14. Au terme de ses dernières conclusions transmises par voie électronique le 31 octobre 2019, la société NEON demande à la cour, au visa notamment du Règlement (UE) du 12 décembre 2012 et de l'ancien article L. 442-6 I-5° du Code de commerce (devenu article L. 442-1 du même Code), de bien vouloir :
- Confirmer le jugement rendu par le Tribunal de commerce de Paris le 24 juin 2019 en toutes ses dispositions ;
- Condamner la société Sport One à verser à la société NEON une somme de 20 000 euros au titre de l'article 700 et aux entiers dépens.
III. MOYENS DES PARTIES
15. La société Sport One fait valoir en substance que la clause d'élection de for dont se prévaut la société NEON est inapplicable en ce qu'elle ne vise pas les actions diligentées dans la présente instance de sorte que la détermination de la juridiction compétente doit être faite en application de l'article 7 du Règlement (UE) n° 1215/2012 du Parlement européen et du Conseil du 12 décembre 2012 concernant la compétence judiciaire, la reconnaissance et l'exécution des décisions en matière civile et commerciale (ci-après désigné le Règlement Bruxelles I bis) désignant la juridiction du lieu du fait dommageable.

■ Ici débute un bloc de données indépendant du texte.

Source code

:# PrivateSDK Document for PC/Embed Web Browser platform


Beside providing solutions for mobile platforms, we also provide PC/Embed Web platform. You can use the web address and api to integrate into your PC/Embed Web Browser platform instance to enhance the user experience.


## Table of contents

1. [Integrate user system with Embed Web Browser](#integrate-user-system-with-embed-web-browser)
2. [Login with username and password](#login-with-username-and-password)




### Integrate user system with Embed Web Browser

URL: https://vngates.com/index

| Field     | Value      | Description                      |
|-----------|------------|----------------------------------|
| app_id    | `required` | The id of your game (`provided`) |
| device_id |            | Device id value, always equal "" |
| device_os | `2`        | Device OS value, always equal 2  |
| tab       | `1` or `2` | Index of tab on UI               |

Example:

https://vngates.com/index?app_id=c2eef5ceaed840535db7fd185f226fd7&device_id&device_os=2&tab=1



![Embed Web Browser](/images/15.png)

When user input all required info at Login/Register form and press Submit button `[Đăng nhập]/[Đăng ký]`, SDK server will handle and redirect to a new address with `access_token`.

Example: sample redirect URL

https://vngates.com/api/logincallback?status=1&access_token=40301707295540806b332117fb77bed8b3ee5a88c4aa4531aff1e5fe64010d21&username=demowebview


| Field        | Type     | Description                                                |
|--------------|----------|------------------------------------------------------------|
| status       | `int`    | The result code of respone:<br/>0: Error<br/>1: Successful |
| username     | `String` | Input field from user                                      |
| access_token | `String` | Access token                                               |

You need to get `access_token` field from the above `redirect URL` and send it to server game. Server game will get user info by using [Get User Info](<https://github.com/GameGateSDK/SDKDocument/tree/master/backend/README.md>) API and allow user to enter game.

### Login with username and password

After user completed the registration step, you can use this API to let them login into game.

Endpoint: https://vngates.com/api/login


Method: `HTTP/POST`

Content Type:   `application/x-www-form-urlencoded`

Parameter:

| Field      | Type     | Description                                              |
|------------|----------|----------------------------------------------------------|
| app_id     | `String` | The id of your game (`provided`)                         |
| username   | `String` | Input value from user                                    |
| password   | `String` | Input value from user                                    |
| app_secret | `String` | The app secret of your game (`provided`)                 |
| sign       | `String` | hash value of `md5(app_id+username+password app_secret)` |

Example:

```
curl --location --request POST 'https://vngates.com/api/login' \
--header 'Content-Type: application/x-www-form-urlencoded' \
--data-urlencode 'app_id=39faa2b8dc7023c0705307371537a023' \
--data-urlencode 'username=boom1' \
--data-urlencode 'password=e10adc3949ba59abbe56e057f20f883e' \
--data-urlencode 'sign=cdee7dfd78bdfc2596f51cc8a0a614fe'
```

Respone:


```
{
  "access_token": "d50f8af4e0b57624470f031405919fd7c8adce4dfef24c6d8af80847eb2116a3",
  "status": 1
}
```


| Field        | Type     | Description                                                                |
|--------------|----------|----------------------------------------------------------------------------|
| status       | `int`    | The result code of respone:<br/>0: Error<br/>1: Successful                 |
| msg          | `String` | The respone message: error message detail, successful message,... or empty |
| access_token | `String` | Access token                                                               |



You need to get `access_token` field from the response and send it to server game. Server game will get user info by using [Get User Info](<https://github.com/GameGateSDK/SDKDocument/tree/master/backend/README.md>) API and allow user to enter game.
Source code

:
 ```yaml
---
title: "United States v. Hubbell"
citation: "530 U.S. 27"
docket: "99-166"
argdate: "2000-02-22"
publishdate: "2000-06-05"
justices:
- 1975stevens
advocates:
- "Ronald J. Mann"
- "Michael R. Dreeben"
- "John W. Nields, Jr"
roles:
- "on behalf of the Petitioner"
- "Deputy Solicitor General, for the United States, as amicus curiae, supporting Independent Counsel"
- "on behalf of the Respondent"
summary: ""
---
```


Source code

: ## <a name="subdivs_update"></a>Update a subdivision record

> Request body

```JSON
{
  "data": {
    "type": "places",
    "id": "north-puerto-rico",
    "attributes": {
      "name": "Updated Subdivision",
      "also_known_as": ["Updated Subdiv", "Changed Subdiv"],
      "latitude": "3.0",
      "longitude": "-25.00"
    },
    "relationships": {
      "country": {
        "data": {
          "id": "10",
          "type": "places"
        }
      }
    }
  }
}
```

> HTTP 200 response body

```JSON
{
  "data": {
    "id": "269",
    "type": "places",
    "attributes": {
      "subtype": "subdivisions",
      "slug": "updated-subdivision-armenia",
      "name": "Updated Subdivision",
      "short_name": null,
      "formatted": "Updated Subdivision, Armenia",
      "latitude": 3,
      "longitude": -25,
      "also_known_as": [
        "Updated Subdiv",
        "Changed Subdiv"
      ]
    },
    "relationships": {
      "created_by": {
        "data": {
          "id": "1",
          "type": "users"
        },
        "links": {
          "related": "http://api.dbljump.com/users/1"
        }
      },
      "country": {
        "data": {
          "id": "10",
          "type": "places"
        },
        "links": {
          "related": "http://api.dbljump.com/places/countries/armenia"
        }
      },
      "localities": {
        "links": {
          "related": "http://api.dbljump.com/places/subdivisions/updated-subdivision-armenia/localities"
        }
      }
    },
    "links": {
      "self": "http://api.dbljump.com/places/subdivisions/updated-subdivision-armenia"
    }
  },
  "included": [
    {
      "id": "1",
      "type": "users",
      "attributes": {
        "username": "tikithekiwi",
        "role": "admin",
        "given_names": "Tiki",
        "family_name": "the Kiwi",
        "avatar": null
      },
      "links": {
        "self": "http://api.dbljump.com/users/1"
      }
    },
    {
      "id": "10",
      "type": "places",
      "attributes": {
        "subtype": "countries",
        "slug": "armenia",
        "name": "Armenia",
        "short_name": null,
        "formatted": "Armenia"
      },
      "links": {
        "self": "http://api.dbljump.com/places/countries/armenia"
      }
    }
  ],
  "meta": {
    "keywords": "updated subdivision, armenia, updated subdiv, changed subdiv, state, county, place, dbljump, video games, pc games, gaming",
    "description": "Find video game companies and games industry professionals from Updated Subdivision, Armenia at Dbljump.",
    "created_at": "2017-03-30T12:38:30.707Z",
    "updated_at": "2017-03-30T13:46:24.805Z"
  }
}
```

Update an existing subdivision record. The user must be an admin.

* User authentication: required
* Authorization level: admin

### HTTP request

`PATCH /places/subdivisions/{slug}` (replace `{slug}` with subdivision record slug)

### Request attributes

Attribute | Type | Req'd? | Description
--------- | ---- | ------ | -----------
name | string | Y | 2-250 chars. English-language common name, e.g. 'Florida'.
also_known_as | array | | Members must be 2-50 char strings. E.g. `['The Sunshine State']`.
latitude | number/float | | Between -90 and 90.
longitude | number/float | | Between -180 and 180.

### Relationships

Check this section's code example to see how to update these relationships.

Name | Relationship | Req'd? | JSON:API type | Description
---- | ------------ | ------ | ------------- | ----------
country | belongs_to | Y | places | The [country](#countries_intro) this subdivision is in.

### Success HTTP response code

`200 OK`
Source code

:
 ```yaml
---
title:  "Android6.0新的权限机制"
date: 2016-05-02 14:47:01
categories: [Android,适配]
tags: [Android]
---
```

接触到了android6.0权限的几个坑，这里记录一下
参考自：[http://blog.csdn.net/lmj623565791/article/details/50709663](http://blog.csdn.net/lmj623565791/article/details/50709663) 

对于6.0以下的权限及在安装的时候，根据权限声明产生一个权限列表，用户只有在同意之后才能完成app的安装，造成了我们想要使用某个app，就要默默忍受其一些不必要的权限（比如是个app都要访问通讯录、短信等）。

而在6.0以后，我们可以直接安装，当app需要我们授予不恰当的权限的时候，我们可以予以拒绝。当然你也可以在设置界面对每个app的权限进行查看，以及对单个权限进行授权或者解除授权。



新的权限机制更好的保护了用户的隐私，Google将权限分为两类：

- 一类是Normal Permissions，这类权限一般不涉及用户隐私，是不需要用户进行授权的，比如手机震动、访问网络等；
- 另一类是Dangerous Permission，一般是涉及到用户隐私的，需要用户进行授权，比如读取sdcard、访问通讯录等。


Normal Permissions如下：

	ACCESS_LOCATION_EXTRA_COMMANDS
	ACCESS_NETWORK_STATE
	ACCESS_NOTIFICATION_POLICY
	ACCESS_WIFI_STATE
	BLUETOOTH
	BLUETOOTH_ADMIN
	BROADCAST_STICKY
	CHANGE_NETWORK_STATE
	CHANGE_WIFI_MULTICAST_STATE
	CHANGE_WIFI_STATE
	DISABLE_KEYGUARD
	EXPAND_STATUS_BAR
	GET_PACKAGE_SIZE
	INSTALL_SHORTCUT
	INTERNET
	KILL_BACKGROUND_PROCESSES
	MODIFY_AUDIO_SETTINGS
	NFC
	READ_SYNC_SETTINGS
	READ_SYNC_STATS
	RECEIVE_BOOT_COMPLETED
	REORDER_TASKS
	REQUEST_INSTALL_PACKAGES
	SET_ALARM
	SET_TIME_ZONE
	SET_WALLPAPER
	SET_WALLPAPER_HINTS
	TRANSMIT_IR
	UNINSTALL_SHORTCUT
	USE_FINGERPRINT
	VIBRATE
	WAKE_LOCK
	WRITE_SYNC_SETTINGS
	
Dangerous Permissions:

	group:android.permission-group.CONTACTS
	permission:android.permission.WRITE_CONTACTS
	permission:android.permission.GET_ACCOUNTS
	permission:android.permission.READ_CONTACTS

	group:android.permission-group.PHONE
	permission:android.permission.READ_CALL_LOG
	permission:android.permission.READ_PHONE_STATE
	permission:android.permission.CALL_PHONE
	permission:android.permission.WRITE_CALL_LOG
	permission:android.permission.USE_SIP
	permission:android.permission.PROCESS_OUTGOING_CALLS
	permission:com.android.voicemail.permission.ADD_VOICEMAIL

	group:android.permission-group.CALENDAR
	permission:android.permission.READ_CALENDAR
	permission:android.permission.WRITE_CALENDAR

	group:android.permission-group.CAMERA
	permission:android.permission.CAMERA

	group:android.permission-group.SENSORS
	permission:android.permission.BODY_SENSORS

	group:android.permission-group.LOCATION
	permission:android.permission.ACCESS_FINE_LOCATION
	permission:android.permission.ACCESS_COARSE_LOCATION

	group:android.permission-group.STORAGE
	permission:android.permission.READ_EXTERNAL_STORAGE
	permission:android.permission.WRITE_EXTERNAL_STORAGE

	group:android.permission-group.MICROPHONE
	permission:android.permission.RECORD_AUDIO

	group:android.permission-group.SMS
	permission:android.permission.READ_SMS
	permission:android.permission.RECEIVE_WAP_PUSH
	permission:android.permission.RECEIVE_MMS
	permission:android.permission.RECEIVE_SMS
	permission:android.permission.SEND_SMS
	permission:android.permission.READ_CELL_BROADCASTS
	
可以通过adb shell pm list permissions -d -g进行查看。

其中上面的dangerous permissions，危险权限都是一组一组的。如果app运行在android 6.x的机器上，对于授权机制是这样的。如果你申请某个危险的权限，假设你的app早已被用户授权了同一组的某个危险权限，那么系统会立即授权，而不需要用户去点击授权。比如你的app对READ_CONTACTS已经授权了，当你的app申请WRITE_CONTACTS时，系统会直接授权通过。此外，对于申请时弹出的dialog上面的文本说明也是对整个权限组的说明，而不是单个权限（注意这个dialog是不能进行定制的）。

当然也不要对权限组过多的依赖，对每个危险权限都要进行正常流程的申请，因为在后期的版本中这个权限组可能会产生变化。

16. La société Sport One considère en premier lieu que le jugement doit être infirmé en ce qu'il a considéré qu'elle avait présenté une demande fondée sur deux moyens, l'un relatif aux pratiques anticoncurrentielles (article L. 420-1 et suivants du Code de commerce et 102 TFUE) et l'autre à la rupture brutale des relations commerciales (l'article L. 442-6-I-5° du Code de commerce (dans sa version en vigueur antérieure à l'ordonnance 2019-359 du 24 avril 2019) alors qu'elle avait fait deux demandes, l'une principale et l'autre subsidiaire, ce qui devait le conduire à examiner ces deux demandes.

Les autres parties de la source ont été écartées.